Construction of The LINC, "a 25-mile, multi-use trail system" that would "connect the east and west sides" and "the downtown business district"
was set to begin in 2018.

===Airports===
- Newnan–Coweta County Airport provides chartered air service and flight training.

===Railroads===
Until the mid-1950s the Central of Georgia operated two trains daily in each direction, through Newnan from Atlanta to Columbus, in its Man O' War service. The Central continued a single Man O' War train until 1971 when Amtrak took over most interstate passenger service. Until 1970, the city was a stop on the Southern Railway's Crescent from New Orleans to New York City, via Atlanta.
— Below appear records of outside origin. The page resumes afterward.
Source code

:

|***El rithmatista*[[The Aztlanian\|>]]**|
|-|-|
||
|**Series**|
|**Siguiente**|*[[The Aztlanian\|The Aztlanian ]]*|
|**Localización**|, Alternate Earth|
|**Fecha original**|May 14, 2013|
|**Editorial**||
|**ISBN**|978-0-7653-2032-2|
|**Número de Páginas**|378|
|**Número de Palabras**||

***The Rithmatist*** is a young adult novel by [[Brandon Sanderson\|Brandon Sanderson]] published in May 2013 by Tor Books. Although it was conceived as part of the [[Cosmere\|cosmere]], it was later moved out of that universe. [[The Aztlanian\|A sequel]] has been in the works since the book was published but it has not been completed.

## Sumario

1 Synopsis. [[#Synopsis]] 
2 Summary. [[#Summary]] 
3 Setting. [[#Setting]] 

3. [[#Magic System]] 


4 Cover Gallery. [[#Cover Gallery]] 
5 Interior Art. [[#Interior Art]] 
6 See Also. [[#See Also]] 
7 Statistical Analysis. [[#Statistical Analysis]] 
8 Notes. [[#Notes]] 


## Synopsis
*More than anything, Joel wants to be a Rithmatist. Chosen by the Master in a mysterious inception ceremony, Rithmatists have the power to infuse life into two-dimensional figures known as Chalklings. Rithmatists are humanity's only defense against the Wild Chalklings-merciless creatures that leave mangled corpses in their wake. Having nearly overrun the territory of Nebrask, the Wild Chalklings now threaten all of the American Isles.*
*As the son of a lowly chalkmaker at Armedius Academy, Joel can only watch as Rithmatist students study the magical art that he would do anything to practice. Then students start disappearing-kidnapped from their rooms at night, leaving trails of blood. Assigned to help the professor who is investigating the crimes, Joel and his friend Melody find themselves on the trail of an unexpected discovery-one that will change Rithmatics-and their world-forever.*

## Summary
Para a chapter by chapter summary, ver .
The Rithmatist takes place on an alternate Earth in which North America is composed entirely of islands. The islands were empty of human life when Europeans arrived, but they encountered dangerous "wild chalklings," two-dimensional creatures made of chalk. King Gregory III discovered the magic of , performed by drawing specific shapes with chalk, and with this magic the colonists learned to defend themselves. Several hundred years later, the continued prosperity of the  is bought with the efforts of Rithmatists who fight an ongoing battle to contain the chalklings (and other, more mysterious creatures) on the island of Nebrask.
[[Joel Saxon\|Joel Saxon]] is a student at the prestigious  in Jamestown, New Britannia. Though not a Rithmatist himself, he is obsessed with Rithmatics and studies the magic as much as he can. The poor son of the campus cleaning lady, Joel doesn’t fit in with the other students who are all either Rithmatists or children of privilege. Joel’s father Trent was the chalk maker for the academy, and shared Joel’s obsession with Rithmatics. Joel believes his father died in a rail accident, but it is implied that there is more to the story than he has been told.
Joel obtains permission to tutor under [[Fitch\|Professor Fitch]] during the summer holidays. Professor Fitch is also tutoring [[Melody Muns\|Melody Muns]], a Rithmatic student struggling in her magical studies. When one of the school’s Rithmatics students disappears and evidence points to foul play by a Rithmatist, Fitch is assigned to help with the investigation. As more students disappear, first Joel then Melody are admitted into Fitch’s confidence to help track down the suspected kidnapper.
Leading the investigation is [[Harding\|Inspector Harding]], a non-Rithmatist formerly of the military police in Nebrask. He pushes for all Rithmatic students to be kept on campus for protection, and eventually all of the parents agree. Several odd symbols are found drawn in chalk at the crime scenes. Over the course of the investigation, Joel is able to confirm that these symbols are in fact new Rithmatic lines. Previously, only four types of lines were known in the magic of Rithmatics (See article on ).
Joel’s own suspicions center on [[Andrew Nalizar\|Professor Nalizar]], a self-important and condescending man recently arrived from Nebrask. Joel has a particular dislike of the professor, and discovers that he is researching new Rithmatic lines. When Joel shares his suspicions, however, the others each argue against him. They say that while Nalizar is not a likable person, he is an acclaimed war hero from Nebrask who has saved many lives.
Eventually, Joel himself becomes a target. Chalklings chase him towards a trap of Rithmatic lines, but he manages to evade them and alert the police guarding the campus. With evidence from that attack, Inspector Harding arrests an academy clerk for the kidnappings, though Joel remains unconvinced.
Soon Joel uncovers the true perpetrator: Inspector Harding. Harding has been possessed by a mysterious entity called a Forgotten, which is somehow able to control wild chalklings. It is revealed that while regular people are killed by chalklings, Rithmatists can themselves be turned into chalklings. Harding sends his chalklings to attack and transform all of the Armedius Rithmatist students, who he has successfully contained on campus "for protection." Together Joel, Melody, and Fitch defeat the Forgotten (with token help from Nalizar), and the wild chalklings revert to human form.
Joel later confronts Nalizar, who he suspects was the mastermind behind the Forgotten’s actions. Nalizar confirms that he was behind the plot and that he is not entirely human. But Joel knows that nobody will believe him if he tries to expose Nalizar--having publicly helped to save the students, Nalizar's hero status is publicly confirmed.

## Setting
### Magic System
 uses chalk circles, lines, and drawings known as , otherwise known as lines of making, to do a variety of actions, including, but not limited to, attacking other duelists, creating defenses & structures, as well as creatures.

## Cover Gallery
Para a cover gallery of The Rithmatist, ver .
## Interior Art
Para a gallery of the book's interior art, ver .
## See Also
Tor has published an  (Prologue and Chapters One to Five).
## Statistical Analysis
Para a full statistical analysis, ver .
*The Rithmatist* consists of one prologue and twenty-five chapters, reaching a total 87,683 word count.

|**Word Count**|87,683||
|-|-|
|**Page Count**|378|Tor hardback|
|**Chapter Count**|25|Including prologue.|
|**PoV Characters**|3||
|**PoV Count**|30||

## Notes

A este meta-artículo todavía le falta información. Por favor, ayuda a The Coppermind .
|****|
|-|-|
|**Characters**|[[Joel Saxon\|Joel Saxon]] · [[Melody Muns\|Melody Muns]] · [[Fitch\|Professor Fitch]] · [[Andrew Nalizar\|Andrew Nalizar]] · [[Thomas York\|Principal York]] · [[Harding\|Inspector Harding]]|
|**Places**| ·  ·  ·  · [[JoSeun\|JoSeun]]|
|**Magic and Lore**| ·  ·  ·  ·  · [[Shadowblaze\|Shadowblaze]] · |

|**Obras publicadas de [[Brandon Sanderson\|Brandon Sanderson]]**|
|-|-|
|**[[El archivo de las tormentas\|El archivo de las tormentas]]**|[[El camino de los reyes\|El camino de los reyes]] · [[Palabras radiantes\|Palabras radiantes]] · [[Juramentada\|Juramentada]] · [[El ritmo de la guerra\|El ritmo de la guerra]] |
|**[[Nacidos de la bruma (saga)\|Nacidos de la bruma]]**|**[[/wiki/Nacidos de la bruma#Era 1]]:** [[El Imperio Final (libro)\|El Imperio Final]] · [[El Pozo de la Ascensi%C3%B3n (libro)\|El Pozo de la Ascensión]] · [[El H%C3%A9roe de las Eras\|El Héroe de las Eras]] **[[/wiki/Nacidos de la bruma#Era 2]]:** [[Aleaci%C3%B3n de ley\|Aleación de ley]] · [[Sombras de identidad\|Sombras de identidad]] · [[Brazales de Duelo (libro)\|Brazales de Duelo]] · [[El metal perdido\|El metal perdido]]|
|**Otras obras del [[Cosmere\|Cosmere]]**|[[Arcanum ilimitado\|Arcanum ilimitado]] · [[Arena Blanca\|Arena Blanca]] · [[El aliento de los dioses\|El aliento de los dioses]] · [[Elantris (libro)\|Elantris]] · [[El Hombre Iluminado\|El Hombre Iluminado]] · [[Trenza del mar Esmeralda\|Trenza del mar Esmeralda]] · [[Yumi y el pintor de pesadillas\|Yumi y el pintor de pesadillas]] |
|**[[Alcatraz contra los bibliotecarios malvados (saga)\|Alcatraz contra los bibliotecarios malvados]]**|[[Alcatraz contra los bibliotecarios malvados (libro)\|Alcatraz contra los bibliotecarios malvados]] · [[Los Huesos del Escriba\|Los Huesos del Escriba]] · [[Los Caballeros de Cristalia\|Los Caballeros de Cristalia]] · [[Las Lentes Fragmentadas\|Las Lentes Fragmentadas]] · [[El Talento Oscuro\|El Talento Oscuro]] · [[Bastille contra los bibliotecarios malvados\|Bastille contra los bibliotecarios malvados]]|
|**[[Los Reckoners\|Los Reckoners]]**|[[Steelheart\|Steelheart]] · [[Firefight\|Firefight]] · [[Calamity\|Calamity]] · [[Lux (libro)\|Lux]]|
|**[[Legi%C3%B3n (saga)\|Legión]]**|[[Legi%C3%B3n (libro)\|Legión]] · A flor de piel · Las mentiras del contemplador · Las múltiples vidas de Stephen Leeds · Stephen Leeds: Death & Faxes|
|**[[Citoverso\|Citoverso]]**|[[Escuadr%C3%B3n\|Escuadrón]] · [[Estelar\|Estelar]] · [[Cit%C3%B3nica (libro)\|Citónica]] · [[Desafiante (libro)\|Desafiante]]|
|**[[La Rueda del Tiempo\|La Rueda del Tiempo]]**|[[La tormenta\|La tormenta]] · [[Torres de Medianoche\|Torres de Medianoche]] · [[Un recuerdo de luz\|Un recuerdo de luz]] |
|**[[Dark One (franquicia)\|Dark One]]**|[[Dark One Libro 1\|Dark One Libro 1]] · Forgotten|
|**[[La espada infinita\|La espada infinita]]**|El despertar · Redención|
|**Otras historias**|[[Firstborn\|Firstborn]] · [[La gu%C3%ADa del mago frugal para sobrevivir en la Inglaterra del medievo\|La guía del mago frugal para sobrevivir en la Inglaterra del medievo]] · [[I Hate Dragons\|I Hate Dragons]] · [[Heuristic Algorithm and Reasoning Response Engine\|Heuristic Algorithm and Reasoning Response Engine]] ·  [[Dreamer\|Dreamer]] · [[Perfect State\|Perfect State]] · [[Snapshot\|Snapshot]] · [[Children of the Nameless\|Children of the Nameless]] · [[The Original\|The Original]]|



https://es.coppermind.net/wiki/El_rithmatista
Into the mid-1960s, the Southern's Crescent and Piedmont Limited made stops in both directions in Newnan.

==Notable people==
- Ellis Arnall, governor of Georgia (1943–1947)
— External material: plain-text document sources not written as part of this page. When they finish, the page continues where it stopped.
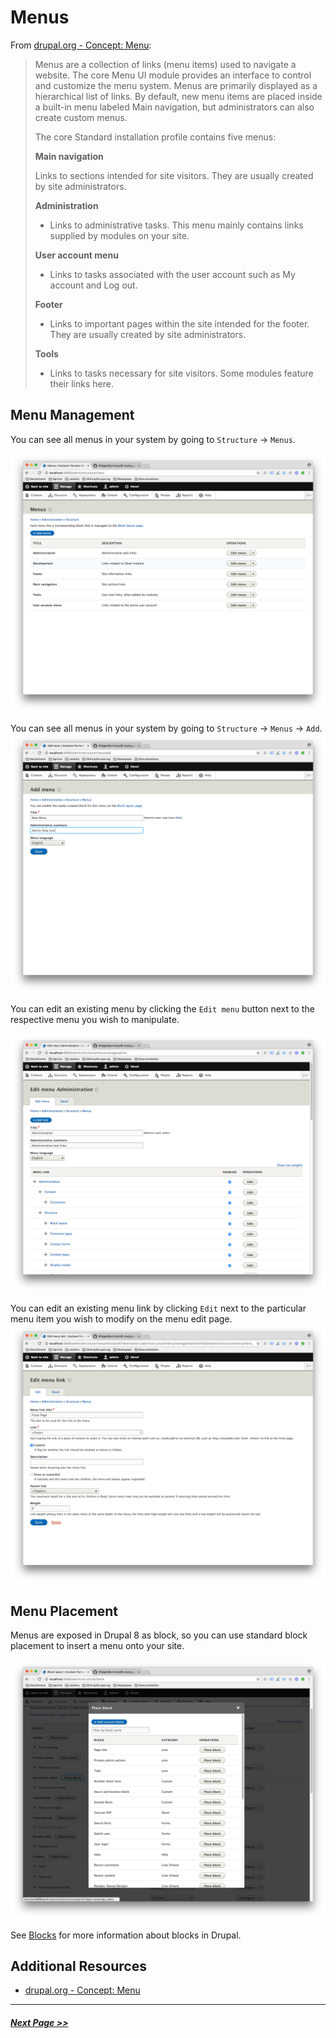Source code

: # Menus

From [drupal.org - Concept: Menu](https://www.drupal.org/docs/user_guide/en/menu-concept.html):
> Menus are a collection of links (menu items) used to navigate a website. The core Menu UI module provides an interface to control and customize the menu system. Menus are primarily displayed as a hierarchical list of links. By default, new menu items are placed inside a built-in menu labeled Main navigation, but administrators can also create custom menus.
>
> The core Standard installation profile contains five menus:
>
> **Main navigation**
>
>   Links to sections intended for site visitors. They are usually created by site administrators.
>
> **Administration**
> - Links to administrative tasks. This menu mainly contains links supplied by modules on your site.
>
> **User account menu**
> - Links to tasks associated with the user account such as My account and Log out.
>
> **Footer**
> - Links to important pages within the site intended for the footer. They are usually created by site administrators.
>
> **Tools**
> - Links to tasks necessary for site visitors. Some modules feature their links here.

## Menu Management

You can see all menus in your system by going to `Structure` -> `Menus`.

![Menus List](images/menus-list.png "Menus List")

You can see all menus in your system by going to `Structure` -> `Menus` -> `Add`.
![Menus Add](images/menus-add.png "Menus Add")

You can edit an existing menu by clicking the `Edit menu` button next to the respective menu you wish to manipulate.

![Menus Edit](images/menus-edit.png "Menus Edit")

You can edit an existing menu link by clicking `Edit` next to the particular menu item you wish to modify on the menu edit page.
![Menu Link Edit](images/menus-link-edit.png "Menu Link Edit")

## Menu Placement

Menus are exposed in Drupal 8 as block, so you can use standard block placement to insert a menu onto your site.

![Menu Placement](images/menus-place.png "Menu Placement")

See [Blocks](2.4-blocks.md) for more information about blocks in Drupal.

## Additional Resources

- [drupal.org - Concept: Menu](https://www.drupal.org/docs/user_guide/en/menu-concept.html)

---

##### [Next Page >>](2.6-views.md)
- William Yates Atkinson, governor of Georgia (1894–1898)
- Karsten Bailey, former National Football League (NFL) wide receiver with Seattle Seahawks and Green Bay Packers
- Enoch Marvin Banks, historian and educator
- Cam Bedrosian, Major League Baseball (MLB) pitcher for the Los Angeles Angels
- Steve Bedrosian, former MLB pitcher, winner of 1987 Cy Young Award
- Hamilton Bohannon, musician and record producer
- Keith Brooking, former linebacker with Georgia Tech and NFL's Atlanta Falcons and Dallas Cowboys
- Erskine Caldwell, novelist and short fiction writer (1903–1987)
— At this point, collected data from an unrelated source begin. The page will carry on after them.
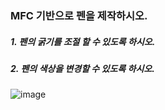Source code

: ### MFC 기반으로 펜을 제작하시오.

##### 1. 펜의 굵기를 조절 할 수 있도록 하시오.

##### 2. 펜의 색상을 변경할 수 있도록 하시오.

![image](https://github.com/qkrgudals1030/CPen/assets/50895124/6346e234-17e5-40aa-b25a-62ea2edc376d)

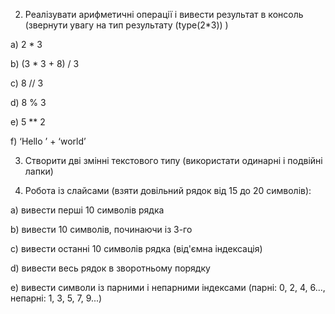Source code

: 2. Реалізувати арифметичні операції і вивести результат в консоль (звернути увагу на тип результату (type(2*3)) )

a) 2 * 3

b) (3 * 3 + 8) / 3

c) 8 // 3

d) 8 % 3

e) 5 ** 2

f) ‘Hello ’ + ‘world’

3. Створити дві змінні текстового типу (використати одинарні і подвійні лапки)

4.  Робота із слайсами (взяти довільний рядок від 15 до 20 символів):

a) вивести перші 10 символів рядка

b) вивести 10 символів, починаючи із 3-го

c) вивести останні 10 символів рядка (від'ємна індексація)

d) вивести весь рядок в зворотньому порядку

e) вивести символи із парними і непарними індексами (парні: 0, 2, 4, 6..., непарні: 1, 3, 5, 7, 9...)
- Jack Tarpley Camp Jr., jurist
- Lewis Grizzard, author and newspaper columnist
- Drew Hill, former NFL wide receiver with Houston Oilers, Los Angeles Rams, and Atlanta Falcons
- Alan Jackson, Country Music Hall of Fame member
- Joe M. Jackson, United States Air Force colonel, Medal of Honor recipient
- Calvin Johnson, former All-Pro NFL wide receiver with Detroit Lions, second selection of 2007 NFL draft
- John Keith, former NFL player
- Wil Lutz, NFL kicker with New Orleans Saints
- Mary Lyndon, first woman to receive degree from University of Georgia
- Monica, Grammy-winning singer, songwriter, actress, and entrepreneur
- Warren Newson, MLB player with Chicago White Sox, Texas Rangers
- Alec Ogletree, NFL linebacker
- Stephen W. Pless, Marine Corps major, Medal of Honor recipient
- Ralph Presley, airline pilot and politician
- Rocky Roquemore, international golf course designer
- Jefferson Randolph "Soapy" Smith II (1860–1898), infamous 19th century gambler, confidence man, and crime boss
- Lynn Smith, businesswoman, educator, and politician
- Will Smith, MLB pitcher for the Kansas City Royals and pitched the last inning of the World Series clinching game for the Atlanta Braves
- Doug Stone, country music singer-songwriter
- Charles Wadsworth, concert pianist, music promoter
- Jerome Walton, MLB player, 1989 Rookie of the Year
- Marie Robinson Wright (1853–1914), journalist, traveler, historian, author
- William C. Wright, congressman (1918–1933)
- Steve Young, pioneer country rock musician

==Television and movies==
- The ABC television series October Road was filmed in Newnan, but is set in the fictional town of Knights Ridge, Massachusetts.
- The TV movie Murder in Coweta County (1983), based on the book by Margaret Anne Barnes, chronicles actual events that occurred around 1948.
- The NBC series I'll Fly Away was filmed in Newnan from 1991 to 1993.
- The 1995 movie Fluke was filmed in Newnan.
- Pet Sematary Two (1992)
- The 1979 movie The Sheriff and the Satellite Kid (Uno sceriffo extraterrestre... poco extra e molto terrestre) with Bud Spencer takes place and was filmed in Newnan.
- The Walking Dead TV series has several scenes filmed in Newnan, including Newnan High School and Sonrise Baptist Church.
- The Netflix TV series Insatiable was filmed in Newnan.
- Zombieland (2009)
- The Hunger Games: Mockingjay – Part 1 (2014)
- The Founder (2016)
- The House with a Clock in Its Walls (2018)
- Lovecraft Country (2019)
- Jumanji: The Next Level (2019) was filmed in Newnan where fake snow was sprayed all over downtown Newnan to have the effect of a winter storm. The filming of the movie occurred in the present business named Rock Salt Milk Bar which was named Nora's Diner in the movie.